The documents disclosed by the DOJ shed very interesting light not only on the process by which the U.S. attorneys were fired, but also on the related conduct of federal law enforcement agencies. One of the claims made by the DOJ as to why it fired Arizona U.S. Attorney Paul Charlton is that Charlton wanted to institute a policy of requiring law enforcement agents to tape record or videotape interrogations and confessions of criminal suspects -- a request which the DOJ refused and, shortly thereafter, fired him.
The documents disclosed by the DOJ with regard to this issue -- here, here, and here (.pdf) -- shed very interesting light on why the DOJ, and the various law enforcement agencies (led by the FBI and the ATF) vehemently oppose having their interrogations recorded.
In March, 2006, Charlton sent a letter to Alberto Gonzales' Deputy, Paul McNulty, requesting permission to create a "pilot program" whereby federal law enforcement agencies would be required to tape record interrogations of suspects. This is part of what he wrote:
Charlton cited numerous prosecutions where his office either lost a jury trial or had to accept an inadequate plea bargain because the only incriminating evidence (or confession) was contained in the handwritten notes of FBI agents, which were (either objectively or in the eyes of jurors) unreliable and an insufficient basis on which to convict. He also argued that jurors find it suspicious -- given the frequency with which the Federal Government records everyone (other than itself) and the ease of doing so -- that such interrogations are not taped, and that numerous federal judges have urged federal law enforcement agencies to tape record interrogations and confessions. Charlton therefore wanted all such interrogations and confessions to be recorded.
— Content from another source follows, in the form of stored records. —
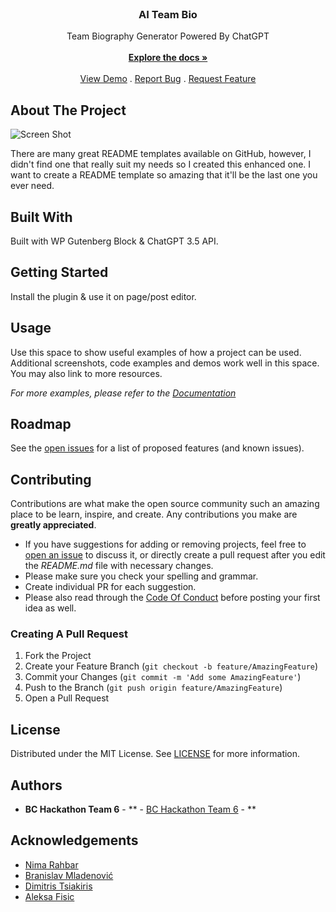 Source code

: <br/>
<p align="center">
  <h3 align="center">AI Team Bio</h3>

  <p align="center">
    Team Biography Generator Powered By ChatGPT
    <br/>
    <br/>
    <a href="https://github.com/nrahbar-bc/AI-Team-Bio"><strong>Explore the docs »</strong></a>
    <br/>
    <br/>
    <a href="https://github.com/nrahbar-bc/AI-Team-Bio">View Demo</a>
    .
    <a href="https://github.com/nrahbar-bc/AI-Team-Bio/issues">Report Bug</a>
    .
    <a href="https://github.com/nrahbar-bc/AI-Team-Bio/issues">Request Feature</a>
  </p>
</p>



## About The Project

![Screen Shot](images/screenshot.png)

There are many great README templates available on GitHub, however, I didn't find one that really suit my needs so I created this enhanced one. I want to create a README template so amazing that it'll be the last one you ever need.

## Built With

Built with WP Gutenberg Block & ChatGPT 3.5 API.

## Getting Started

Install the plugin & use it on page/post editor.

## Usage

Use this space to show useful examples of how a project can be used. Additional screenshots, code examples and demos work well in this space. You may also link to more resources.

_For more examples, please refer to the [Documentation](https://example.com)_

## Roadmap

See the [open issues](https://github.com/nrahbar-bc/AI-Team-Bio/issues) for a list of proposed features (and known issues).

## Contributing

Contributions are what make the open source community such an amazing place to be learn, inspire, and create. Any contributions you make are **greatly appreciated**.
* If you have suggestions for adding or removing projects, feel free to [open an issue](https://github.com/nrahbar-bc/AI-Team-Bio/issues/new) to discuss it, or directly create a pull request after you edit the *README.md* file with necessary changes.
* Please make sure you check your spelling and grammar.
* Create individual PR for each suggestion.
* Please also read through the [Code Of Conduct](https://github.com/nrahbar-bc/AI-Team-Bio/blob/main/CODE_OF_CONDUCT.md) before posting your first idea as well.

### Creating A Pull Request

1. Fork the Project
2. Create your Feature Branch (`git checkout -b feature/AmazingFeature`)
3. Commit your Changes (`git commit -m 'Add some AmazingFeature'`)
4. Push to the Branch (`git push origin feature/AmazingFeature`)
5. Open a Pull Request

## License

Distributed under the MIT License. See [LICENSE](https://github.com/nrahbar-bc/AI-Team-Bio/blob/main/LICENSE.md) for more information.

## Authors

* **BC Hackathon Team 6** - ** - [BC Hackathon Team 6](https://bettercollective.com) - **

## Acknowledgements

* [Nima Rahbar](https://github.com/nrahbar-bc)
* [Branislav Mladenović](https://github.com/bmladenovic)
* [Dimitris Tsiakiris](https://github.com/dtsiakiris)
* [Aleksa Fisic](https://github.com/afisic92)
In a June, 2006 Memo regarding Charlton's request, a Senior Counsel to the Deputy Attorney General summarized Charton's rationale as follows:
But the Justice Department denied Charlton's request, concluding that it did not want mandatory recording of interrogations and confessions. The DOJ solicited the views of all federal law enforcement agencies -- the FBI, ATF, DEA, U.S. Marshall's Service -- and each of them vigorously opposed mandatory recording. In doing so, one of the principal arguments was that they wanted to conceal from jurors the conduct of law enforcement agents in interrogating defendants and obtaining confessions, because that conduct would appear coercive and improper to jurors.
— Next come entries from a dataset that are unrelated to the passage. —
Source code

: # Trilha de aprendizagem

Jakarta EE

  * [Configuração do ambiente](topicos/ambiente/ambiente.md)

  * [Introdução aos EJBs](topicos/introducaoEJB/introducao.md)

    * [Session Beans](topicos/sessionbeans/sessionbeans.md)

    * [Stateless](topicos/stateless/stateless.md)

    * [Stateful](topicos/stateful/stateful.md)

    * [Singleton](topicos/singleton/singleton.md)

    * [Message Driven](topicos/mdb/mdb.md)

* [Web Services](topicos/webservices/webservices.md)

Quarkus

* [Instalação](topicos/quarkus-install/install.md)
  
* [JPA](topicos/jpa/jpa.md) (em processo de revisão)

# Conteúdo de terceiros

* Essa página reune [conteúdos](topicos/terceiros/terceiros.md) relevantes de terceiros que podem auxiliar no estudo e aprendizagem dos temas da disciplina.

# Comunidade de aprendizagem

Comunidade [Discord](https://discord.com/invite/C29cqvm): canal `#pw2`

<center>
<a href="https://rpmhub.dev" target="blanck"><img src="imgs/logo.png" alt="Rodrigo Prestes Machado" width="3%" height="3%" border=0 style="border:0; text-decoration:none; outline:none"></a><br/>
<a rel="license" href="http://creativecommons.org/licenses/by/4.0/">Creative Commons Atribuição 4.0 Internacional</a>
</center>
The Bureau of Alcohol, Tobacco and Firearms, for instance, cited this argument in a Memorandum it submitted to the DOJ opposing mandatory recordings of confessions and interrogations:
One of the documents disclosed by the DOJ was this extremely interesting letter to the DOJ from the FBI's Office of General Counsel, in which the FBI expressed its opposition as well:
The handwritten reaction (it is unclear who wrote it) reads: "So we want to hide the truth? Don't want jury to reach its own judgment?"
The DOJ memo cited above recommended against Charlton's program, and in doing so, it specifically cited the ATF's concern that jurors would find out what really went on in interrogations and confessions:
This is rather notable for multiple reasons. Initially, the conduct of agents in interrogations would only be at issue where the defendant was claiming that the statements or confessions were coerced -- or otherwise obtained using methods that cast doubt on the reliability of the statements. In such cases, federal agents -- in the absence of a recording -- would still be asked about what they said and what they did in order to prompt the responses or confessions. Thus, even in the absence of a recording, their conduct during the interrogation would be known to the jurors -- unless they lie about what they did and conceal their behavior.
The difference between recording v. no recording is not whether the conduct of federal agents will be an issue in a trial. The difference is whether there will be an accurate or inaccurate record of what these law enforcement agents are doing to extract statements and obtain confessions. Yet here, every federal law enforcement agency is expressly arguing against recordings because they want to conceal from the jury what they did (or because they want to conceal what the defendant actually said).
Jurors, by definition, are randomly selected citizens from the communities in which defendants are tried. If they collectively find behavior of law enforcement agents to be coercive, unconscionable or excessive -- and therefore likely to engender involuntary or unreliable statements and confessions -- that seems to be rather compelling evidence that agents should not be engaged in that behavior.
But this is how our federal government operates now. This whole argument over recordings reflects the prevailing mentality. They engage in conduct that they know is improper and that Americans would find repellent. But their reaction to that knowledge is to figure out how to best conceal what they are doing. That is the argument made by every federal law enforcement agency, and the DOJ, as to why they do not want their behavior recorded. So they continue to engage in all sorts of surveillance and recording of American citizens, yet fight vigorously to ensure that their own conduct is never chronicled.